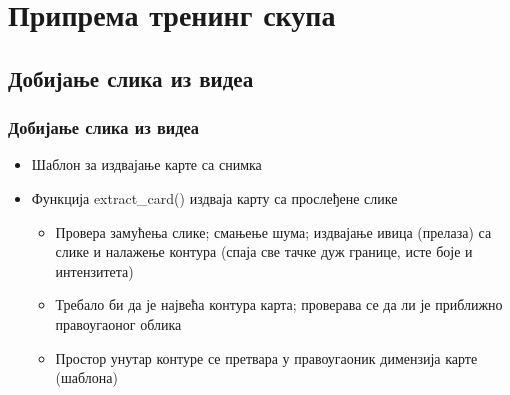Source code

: \section{Припрема тренинг скупа}
\subsection{Добијање слика из видеа}
\begin{frame}
\frametitle{Добијање слика из видеа}

\begin{itemize}
 \item Шаблон за издвајање карте са снимка
 \item Функција \alert{extract\_card()} издваја карту са прослеђене слике 
 \begin{itemize}
  \item Провера замућења слике; смањење шума; издвајање ивица (прелаза)
  са слике и налажење контура (спаја све тачке дуж границе,
  исте боје и интензитета)
  \item Требало би да је највећа контура карта;
  проверава се да ли је приближно правоугаоног облика
  \item Простор унутар контуре се претвара у правоугаоник
  димензија карте (шаблона)
 \end{itemize}


\end{itemize}
\end{frame}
▬▬▬
### Task to carry out:
Starting from the line that contains "претвара у правоугаоник", reproduce each line of the data exactly through the last one.

### Response:
  \item Простор унутар контуре се претвара у правоугаоник
  димензија карте (шаблона)
 \end{itemize}


\end{itemize}
\end{frame}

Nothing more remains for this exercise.